Mais, (car toute intrigue tourne autour d’un mais) un billet sur un blog anonyme à la suite d’une lecture publique va mettre le feu aux poudres et le plonger dans les affres, les tréfonds, bref, la polémique.

Ce livre aurait pu être publié, lu sans qu’on le juge ou le critique, comme beaucoup de livres : passer sous le radar sans être repéré… Mais.

Suite à ce billet, quelques lecteurs suivis et influenceurs vont être choqués qu’on ne mette pas en pleine lumière Robert Willow comme l’afro-américain qu’il était.

Je ne suis pas sûr que Robert Willow (si vous lui aviez demandé, s’il était encore vivant et que vous lui ayez demandé) se soit d’abord défini comme Noir

Le Voyant d’Étampes d’Abel Quentin

Communiste, saxophoniste, poète, certes, sartrien et américain, aussi, bien sûr.
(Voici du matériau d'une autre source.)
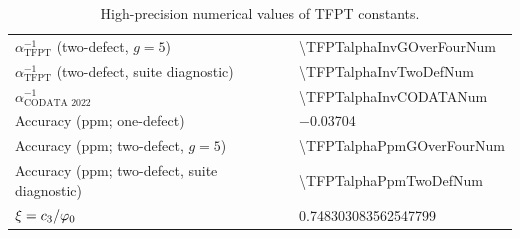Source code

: \begin{table}[H]
\begin{tabular}{@{}ll@{}}
$\alpha^{-1}_{\text{TFPT}}$ (two-defect, $g=5$) & \num[round-mode=places,round-precision=12]{\TFPTalphaInvGOverFourNum}\\
$\alpha^{-1}_{\text{TFPT}}$ (two-defect, suite diagnostic) & \num[round-mode=places,round-precision=12]{\TFPTalphaInvTwoDefNum}\\
$\alpha^{-1}_{\text{CODATA 2022}}$ & \num[round-mode=places,round-precision=9]{\TFPTalphaInvCODATANum}\\
Accuracy (ppm; one-defect) & \num[round-mode=places,round-precision=6]{-0.03704}\\
Accuracy (ppm; two-defect, $g=5$) & \num[round-mode=places,round-precision=6]{\TFPTalphaPpmGOverFourNum}\\
Accuracy (ppm; two-defect, suite diagnostic) & \num[round-mode=places,round-precision=6]{\TFPTalphaPpmTwoDefNum}\\
$\xi = \cthree/\phiz$ & \num[round-mode=places,round-precision=9]{0.748303083562547799}\\
\bottomrule
\end{tabular}
\caption{High-precision numerical values of TFPT constants.}
\label{tab:constants}
\end{table}

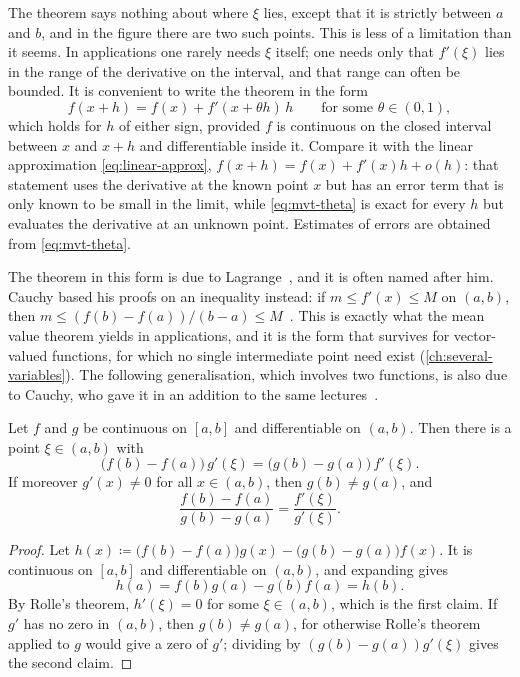 The theorem says nothing about where $\xi$ lies, except that it is strictly between $a$ and $b$, and in the figure there are two such points. This is less of a limitation than it seems. In applications one rarely needs $\xi$ itself; one needs only that $f'(\xi)$ lies in the range of the derivative on the interval, and that range can often be bounded. It is convenient to write the theorem in the form
\begin{equation}
f(x+h)=f(x)+f'(x+\theta h)\,h\qquad\text{for some }\theta\in(0,1),
\label{eq:mvt-theta}
\end{equation}
which holds for $h$ of either sign, provided $f$ is continuous on the closed interval between $x$ and $x+h$ and differentiable inside it. Compare it with the linear approximation \eqref{eq:linear-approx}, $f(x+h)=f(x)+f'(x)h+o(h)$: that statement uses the derivative at the known point $x$ but has an error term that is only known to be small in the limit, while \eqref{eq:mvt-theta} is exact for every $h$ but evaluates the derivative at an unknown point. Estimates of errors are obtained from \eqref{eq:mvt-theta}.

The theorem in this form is due to Lagrange~\cite{lagrange1797}, and it is often named after him. Cauchy based his proofs on an inequality instead: if $m\le f'(x)\le M$ on $(a,b)$, then $m\le(f(b)-f(a))/(b-a)\le M$~\cite{cauchy1823,grabiner1981}. This is exactly what the mean value theorem yields in applications, and it is the form that survives for vector-valued functions, for which no single intermediate point need exist (\cref{ch:several-variables}). The following generalisation, which involves two functions, is also due to Cauchy, who gave it in an addition to the same lectures~\cite{cauchy1823,grabiner1981}.

\begin{theorem}
\label{thm:cauchy-mvt}
Let $f$ and $g$ be continuous on $[a,b]$ and differentiable on $(a,b)$. Then there is a point $\xi\in(a,b)$ with
\[
\bigl(f(b)-f(a)\bigr)\,g'(\xi)=\bigl(g(b)-g(a)\bigr)\,f'(\xi).
\]
If moreover $g'(x)\ne0$ for all $x\in(a,b)$, then $g(b)\ne g(a)$, and
\[
\frac{f(b)-f(a)}{g(b)-g(a)}=\frac{f'(\xi)}{g'(\xi)} .
\]
\end{theorem}

\begin{proof}
Let $h(x)\coloneqq\bigl(f(b)-f(a)\bigr)g(x)-\bigl(g(b)-g(a)\bigr)f(x)$. It is continuous on $[a,b]$ and differentiable on $(a,b)$, and expanding gives
\[
h(a)=f(b)g(a)-g(b)f(a)=h(b).
\]
By Rolle's theorem, $h'(\xi)=0$ for some $\xi\in(a,b)$, which is the first claim. If $g'$ has no zero in $(a,b)$, then $g(b)\ne g(a)$, for otherwise Rolle's theorem applied to $g$ would give a zero of $g'$; dividing by $(g(b)-g(a))g'(\xi)$ gives the second claim.
\end{proof}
Mais Robert Willow, selon lui, n’a jamais posé la question de son identité, dans ses poèmes. Ce n’était ni Senghor ni Césaire ni Langston Hughes. Et puis, doit-on toujours préciser sa couleur de peau pour déterminer qui on est ?

Il n’y a pas de littérature noire, pas de littérature blanche : il y a partout des hommes et des femmes qui cherchent et qui créent.

« Le voyant d’étampes », Abel Quentin

Quelle est la polémique et qui en est le fautif, l’accusé ?

« Roscoff ne comprend pas qu’on lui interdise de raconter la vie de cet écrivain qu’il aime, parce qu’il a la conviction intime qu’il a compris quelque chose de lui, et qu’une oeuvre n’appartient à personne, qu’elle appartient à tout le monde »

Abel Quentin à l’AFP, en octobre.

Accusé de trahir la réalité et de s’approprier la parole d’une personne racisée, Jean Roscoff sera bientôt pris dans une tempête médiatique, emporté par « les forces invisibles d’Internet », entre culture du bannissement et wokisme.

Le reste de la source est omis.